City Hall

17 City Unions Agree to Reopen Contracts

By Erica C. Barnett October 11, 2010

Seventeen of the 19 city unions that make up the Coalition of City Unions, representing about 4,400 city employees have agreed to reopen their contracts with the city, accepting a reduced cost-of-living increase for the next three years. Instead of a guaranteed two-percent annual increase, the unions' annual COLAs will be linked until 2013 to the Consumer Price Index, which translates to a 2011 raise of 0.6 percent.

The two unions that voted against the lower COLAs were the machinists' union and the police dispatchers' guild; those two unions represent about 180 employees.

Flanked by union representatives and five members of the City Council outside his office this afternoon, McGinn said the budget he submitted to the council assumed that all 19 Coalition unions would agree to reduce their cost-of-living adjustments. Had the unions not agreed, he said, "we would have had to come back with an additional round of cuts [and] further reductions in services."

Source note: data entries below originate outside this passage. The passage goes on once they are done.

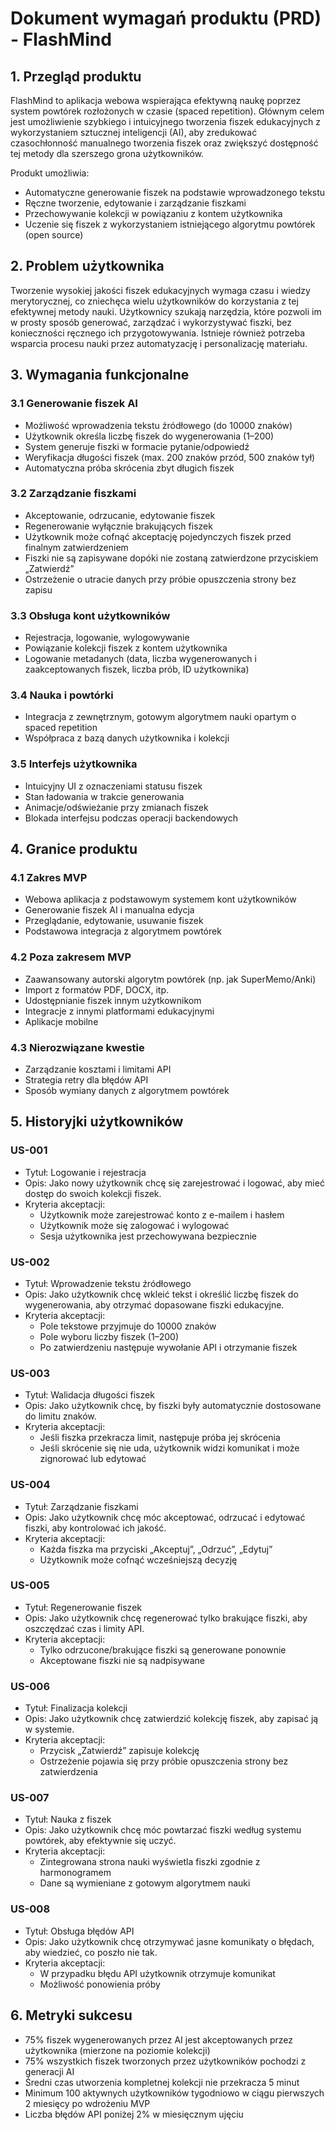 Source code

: # Dokument wymagań produktu (PRD) - FlashMind

## 1. Przegląd produktu

FlashMind to aplikacja webowa wspierająca efektywną naukę poprzez system powtórek rozłożonych w czasie (spaced repetition). Głównym celem jest umożliwienie szybkiego i intuicyjnego tworzenia fiszek edukacyjnych z wykorzystaniem sztucznej inteligencji (AI), aby zredukować czasochłonność manualnego tworzenia fiszek oraz zwiększyć dostępność tej metody dla szerszego grona użytkowników.

Produkt umożliwia:
- Automatyczne generowanie fiszek na podstawie wprowadzonego tekstu
- Ręczne tworzenie, edytowanie i zarządzanie fiszkami
- Przechowywanie kolekcji w powiązaniu z kontem użytkownika
- Uczenie się fiszek z wykorzystaniem istniejącego algorytmu powtórek (open source)

## 2. Problem użytkownika

Tworzenie wysokiej jakości fiszek edukacyjnych wymaga czasu i wiedzy merytorycznej, co zniechęca wielu użytkowników do korzystania z tej efektywnej metody nauki. Użytkownicy szukają narzędzia, które pozwoli im w prosty sposób generować, zarządzać i wykorzystywać fiszki, bez konieczności ręcznego ich przygotowywania. Istnieje również potrzeba wsparcia procesu nauki przez automatyzację i personalizację materiału.

## 3. Wymagania funkcjonalne

### 3.1 Generowanie fiszek AI
- Możliwość wprowadzenia tekstu źródłowego (do 10000 znaków)
- Użytkownik określa liczbę fiszek do wygenerowania (1–200)
- System generuje fiszki w formacie pytanie/odpowiedź
- Weryfikacja długości fiszek (max. 200 znaków przód, 500 znaków tył)
- Automatyczna próba skrócenia zbyt długich fiszek

### 3.2 Zarządzanie fiszkami
- Akceptowanie, odrzucanie, edytowanie fiszek
- Regenerowanie wyłącznie brakujących fiszek
- Użytkownik może cofnąć akceptację pojedynczych fiszek przed finalnym zatwierdzeniem
- Fiszki nie są zapisywane dopóki nie zostaną zatwierdzone przyciskiem „Zatwierdź”
- Ostrzeżenie o utracie danych przy próbie opuszczenia strony bez zapisu

### 3.3 Obsługa kont użytkowników
- Rejestracja, logowanie, wylogowywanie
- Powiązanie kolekcji fiszek z kontem użytkownika
- Logowanie metadanych (data, liczba wygenerowanych i zaakceptowanych fiszek, liczba prób, ID użytkownika)

### 3.4 Nauka i powtórki
- Integracja z zewnętrznym, gotowym algorytmem nauki opartym o spaced repetition
- Współpraca z bazą danych użytkownika i kolekcji

### 3.5 Interfejs użytkownika
- Intuicyjny UI z oznaczeniami statusu fiszek
- Stan ładowania w trakcie generowania
- Animacje/odświeżanie przy zmianach fiszek
- Blokada interfejsu podczas operacji backendowych

## 4. Granice produktu

### 4.1 Zakres MVP
- Webowa aplikacja z podstawowym systemem kont użytkowników
- Generowanie fiszek AI i manualna edycja
- Przeglądanie, edytowanie, usuwanie fiszek
- Podstawowa integracja z algorytmem powtórek

### 4.2 Poza zakresem MVP
- Zaawansowany autorski algorytm powtórek (np. jak SuperMemo/Anki)
- Import z formatów PDF, DOCX, itp.
- Udostępnianie fiszek innym użytkownikom
- Integracje z innymi platformami edukacyjnymi
- Aplikacje mobilne

### 4.3 Nierozwiązane kwestie
- Zarządzanie kosztami i limitami API
- Strategia retry dla błędów API
- Sposób wymiany danych z algorytmem powtórek

## 5. Historyjki użytkowników

### US-001
- Tytuł: Logowanie i rejestracja
- Opis: Jako nowy użytkownik chcę się zarejestrować i logować, aby mieć dostęp do swoich kolekcji fiszek.
- Kryteria akceptacji:
  - Użytkownik może zarejestrować konto z e-mailem i hasłem
  - Użytkownik może się zalogować i wylogować
  - Sesja użytkownika jest przechowywana bezpiecznie

### US-002
- Tytuł: Wprowadzenie tekstu źródłowego
- Opis: Jako użytkownik chcę wkleić tekst i określić liczbę fiszek do wygenerowania, aby otrzymać dopasowane fiszki edukacyjne.
- Kryteria akceptacji:
  - Pole tekstowe przyjmuje do 10000 znaków
  - Pole wyboru liczby fiszek (1–200)
  - Po zatwierdzeniu następuje wywołanie API i otrzymanie fiszek

### US-003
- Tytuł: Walidacja długości fiszek
- Opis: Jako użytkownik chcę, by fiszki były automatycznie dostosowane do limitu znaków.
- Kryteria akceptacji:
  - Jeśli fiszka przekracza limit, następuje próba jej skrócenia
  - Jeśli skrócenie się nie uda, użytkownik widzi komunikat i może zignorować lub edytować

### US-004
- Tytuł: Zarządzanie fiszkami
- Opis: Jako użytkownik chcę móc akceptować, odrzucać i edytować fiszki, aby kontrolować ich jakość.
- Kryteria akceptacji:
  - Każda fiszka ma przyciski „Akceptuj”, „Odrzuć”, „Edytuj”
  - Użytkownik może cofnąć wcześniejszą decyzję

### US-005
- Tytuł: Regenerowanie fiszek
- Opis: Jako użytkownik chcę regenerować tylko brakujące fiszki, aby oszczędzać czas i limity API.
- Kryteria akceptacji:
  - Tylko odrzucone/brakujące fiszki są generowane ponownie
  - Akceptowane fiszki nie są nadpisywane

### US-006
- Tytuł: Finalizacja kolekcji
- Opis: Jako użytkownik chcę zatwierdzić kolekcję fiszek, aby zapisać ją w systemie.
- Kryteria akceptacji:
  - Przycisk „Zatwierdź” zapisuje kolekcję
  - Ostrzeżenie pojawia się przy próbie opuszczenia strony bez zatwierdzenia

### US-007
- Tytuł: Nauka z fiszek
- Opis: Jako użytkownik chcę móc powtarzać fiszki według systemu powtórek, aby efektywnie się uczyć.
- Kryteria akceptacji:
  - Zintegrowana strona nauki wyświetla fiszki zgodnie z harmonogramem
  - Dane są wymieniane z gotowym algorytmem nauki

### US-008
- Tytuł: Obsługa błędów API
- Opis: Jako użytkownik chcę otrzymywać jasne komunikaty o błędach, aby wiedzieć, co poszło nie tak.
- Kryteria akceptacji:
  - W przypadku błędu API użytkownik otrzymuje komunikat
  - Możliwość ponowienia próby

## 6. Metryki sukcesu
- 75% fiszek wygenerowanych przez AI jest akceptowanych przez użytkownika (mierzone na poziomie kolekcji)
- 75% wszystkich fiszek tworzonych przez użytkowników pochodzi z generacji AI
- Średni czas utworzenia kompletnej kolekcji nie przekracza 5 minut
- Minimum 100 aktywnych użytkowników tygodniowo w ciągu pierwszych 2 miesięcy po wdrożeniu MVP
- Liczba błędów API poniżej 2% w miesięcznym ujęciu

Because two of the 19 Coalition unions didn't agree to lower COLAs, he said, "that probably means [the budget is] out of balance already." That prompted council member Sally Clark, standing to McGinn's left, to crack, "You submitted a budget that's out of balance"---a reference to the fact that McGinn has claimed, to council members' endless irritation, that the councilĀ  passed an unbalanced budget for 2010.

Asked whether the unions had considered accepting a wage freeze, instead of a reduced COLA, McGinn said, "Everything was discussed, and we mutually agreed that the CPI was fair."

McGinn's budget faces additional hurdles. First, it relies heavily on new fees and taxes that many city council members, including some who stood beside him at today's press conference, oppose. McGinn's budget would increase the commercial parking tax an additional five percent; raise utility rates; and hike parking rates as high as $4 an hour downtown.

In response to my question about whether he'd reached an agreement with the council about his controversial revenue proposals, McGinn said, "This is what a budget process is for and I'm not going to presume to speak for them. We've sent down the best budget we can with the information we have. ... Now the council's going to have to do their own balancing. Maybe their values are a little different, or maybe they have the exact same values and they want to express them differently."

However, he couldn't resist adding: "Keeping our streets maintained, public safety, human services---those are core government missions. Providing parking meter rates that are very far below what the private market charges? I don't think that's a core government mission."

McGinn also noted that several ballot initiatives are in play, including liquor privatization and a repeal of the tax on candy, soda, and bottled water, that could take a further cut out of city revenues. In the worst-case scenario, he said, "we might have to find another $4 million" in cuts.